DATA FOR THIS EXERCISE: Begin

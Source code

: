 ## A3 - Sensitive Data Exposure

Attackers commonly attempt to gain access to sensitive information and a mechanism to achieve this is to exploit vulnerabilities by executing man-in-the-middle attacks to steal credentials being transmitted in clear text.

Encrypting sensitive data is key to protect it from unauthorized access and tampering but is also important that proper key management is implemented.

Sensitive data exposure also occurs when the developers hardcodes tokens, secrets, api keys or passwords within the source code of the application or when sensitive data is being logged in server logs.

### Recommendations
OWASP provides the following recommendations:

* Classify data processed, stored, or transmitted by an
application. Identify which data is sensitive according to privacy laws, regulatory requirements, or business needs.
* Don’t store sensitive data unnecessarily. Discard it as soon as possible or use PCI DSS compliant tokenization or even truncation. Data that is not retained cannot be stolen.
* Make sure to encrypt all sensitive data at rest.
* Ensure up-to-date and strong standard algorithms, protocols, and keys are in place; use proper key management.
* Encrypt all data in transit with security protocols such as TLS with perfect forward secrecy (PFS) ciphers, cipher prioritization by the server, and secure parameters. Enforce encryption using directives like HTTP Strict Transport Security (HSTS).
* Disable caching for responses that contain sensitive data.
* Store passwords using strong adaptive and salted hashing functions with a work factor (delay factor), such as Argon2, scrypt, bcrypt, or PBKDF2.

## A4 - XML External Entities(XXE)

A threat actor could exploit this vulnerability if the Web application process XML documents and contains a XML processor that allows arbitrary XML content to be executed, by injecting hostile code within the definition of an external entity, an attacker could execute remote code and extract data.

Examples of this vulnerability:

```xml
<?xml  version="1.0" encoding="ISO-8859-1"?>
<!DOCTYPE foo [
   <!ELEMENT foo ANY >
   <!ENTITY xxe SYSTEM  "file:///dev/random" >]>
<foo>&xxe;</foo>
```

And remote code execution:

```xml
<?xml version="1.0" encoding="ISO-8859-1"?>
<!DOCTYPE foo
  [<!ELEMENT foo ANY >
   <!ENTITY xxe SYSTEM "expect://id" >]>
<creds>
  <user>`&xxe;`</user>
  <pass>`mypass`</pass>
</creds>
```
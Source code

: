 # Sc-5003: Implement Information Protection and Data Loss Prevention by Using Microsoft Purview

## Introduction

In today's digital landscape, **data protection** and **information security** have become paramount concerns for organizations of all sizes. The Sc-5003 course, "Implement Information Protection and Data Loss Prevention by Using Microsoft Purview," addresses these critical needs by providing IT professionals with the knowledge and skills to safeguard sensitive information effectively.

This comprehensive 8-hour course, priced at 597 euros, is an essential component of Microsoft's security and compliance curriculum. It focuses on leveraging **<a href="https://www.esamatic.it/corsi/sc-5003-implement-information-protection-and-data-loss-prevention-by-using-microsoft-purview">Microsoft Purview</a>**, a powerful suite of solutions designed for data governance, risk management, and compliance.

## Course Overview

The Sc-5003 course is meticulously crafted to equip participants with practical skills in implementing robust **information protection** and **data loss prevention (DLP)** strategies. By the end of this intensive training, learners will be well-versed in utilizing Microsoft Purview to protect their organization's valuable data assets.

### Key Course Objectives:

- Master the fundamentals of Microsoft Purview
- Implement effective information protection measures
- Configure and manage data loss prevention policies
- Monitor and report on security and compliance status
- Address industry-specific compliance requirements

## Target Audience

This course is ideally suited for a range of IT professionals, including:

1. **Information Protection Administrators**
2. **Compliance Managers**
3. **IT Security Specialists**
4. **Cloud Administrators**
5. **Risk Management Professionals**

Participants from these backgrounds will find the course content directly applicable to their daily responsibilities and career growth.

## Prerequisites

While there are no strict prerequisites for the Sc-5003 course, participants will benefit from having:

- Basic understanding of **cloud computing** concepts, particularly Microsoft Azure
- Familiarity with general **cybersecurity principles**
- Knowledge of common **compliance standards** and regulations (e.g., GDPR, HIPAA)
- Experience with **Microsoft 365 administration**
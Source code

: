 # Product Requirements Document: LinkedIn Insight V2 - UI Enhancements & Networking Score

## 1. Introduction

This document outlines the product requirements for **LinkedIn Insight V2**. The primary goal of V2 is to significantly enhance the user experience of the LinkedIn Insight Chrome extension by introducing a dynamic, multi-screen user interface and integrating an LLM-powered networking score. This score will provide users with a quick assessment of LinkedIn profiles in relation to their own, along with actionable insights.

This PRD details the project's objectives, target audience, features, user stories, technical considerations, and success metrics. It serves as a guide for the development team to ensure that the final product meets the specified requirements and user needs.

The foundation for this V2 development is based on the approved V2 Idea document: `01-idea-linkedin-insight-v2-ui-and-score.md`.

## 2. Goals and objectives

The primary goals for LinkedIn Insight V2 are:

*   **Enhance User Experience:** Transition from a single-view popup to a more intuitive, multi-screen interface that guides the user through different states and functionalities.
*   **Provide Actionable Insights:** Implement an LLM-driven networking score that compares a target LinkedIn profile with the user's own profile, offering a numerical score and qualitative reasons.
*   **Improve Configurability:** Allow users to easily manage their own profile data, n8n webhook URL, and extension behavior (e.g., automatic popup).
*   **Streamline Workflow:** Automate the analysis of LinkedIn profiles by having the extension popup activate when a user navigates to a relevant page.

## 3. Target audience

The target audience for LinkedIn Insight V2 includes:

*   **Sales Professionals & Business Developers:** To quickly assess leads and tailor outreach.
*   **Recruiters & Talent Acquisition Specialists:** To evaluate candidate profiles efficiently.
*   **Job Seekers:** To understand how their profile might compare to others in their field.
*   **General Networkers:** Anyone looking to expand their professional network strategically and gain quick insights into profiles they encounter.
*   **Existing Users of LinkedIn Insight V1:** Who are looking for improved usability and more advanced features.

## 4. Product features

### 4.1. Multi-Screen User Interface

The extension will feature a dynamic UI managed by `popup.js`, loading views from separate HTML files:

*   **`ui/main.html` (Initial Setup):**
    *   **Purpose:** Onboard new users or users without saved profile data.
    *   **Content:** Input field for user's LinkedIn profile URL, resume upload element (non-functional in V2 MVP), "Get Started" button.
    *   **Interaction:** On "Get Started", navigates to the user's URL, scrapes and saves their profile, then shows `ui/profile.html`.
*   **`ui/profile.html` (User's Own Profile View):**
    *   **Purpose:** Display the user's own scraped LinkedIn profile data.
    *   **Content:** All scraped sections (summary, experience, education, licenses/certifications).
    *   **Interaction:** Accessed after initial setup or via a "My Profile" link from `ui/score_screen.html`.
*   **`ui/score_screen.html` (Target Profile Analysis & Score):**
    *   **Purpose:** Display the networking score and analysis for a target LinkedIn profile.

DATA FOR THIS EXERCISE: End

- WORK ITEM:
Please copy the lines in the records above between the one holding "4. **Cloud Administrators**" and the one holding "- Basic understanding", inclusive, exactly and with no other line.

- ANSWER BOX:
4. **Cloud Administrators**
5. **Risk Management Professionals**

Participants from these backgrounds will find the course content directly applicable to their daily responsibilities and career growth.

## Prerequisites

While there are no strict prerequisites for the Sc-5003 course, participants will benefit from having:

- Basic understanding of **cloud computing** concepts, particularly Microsoft Azure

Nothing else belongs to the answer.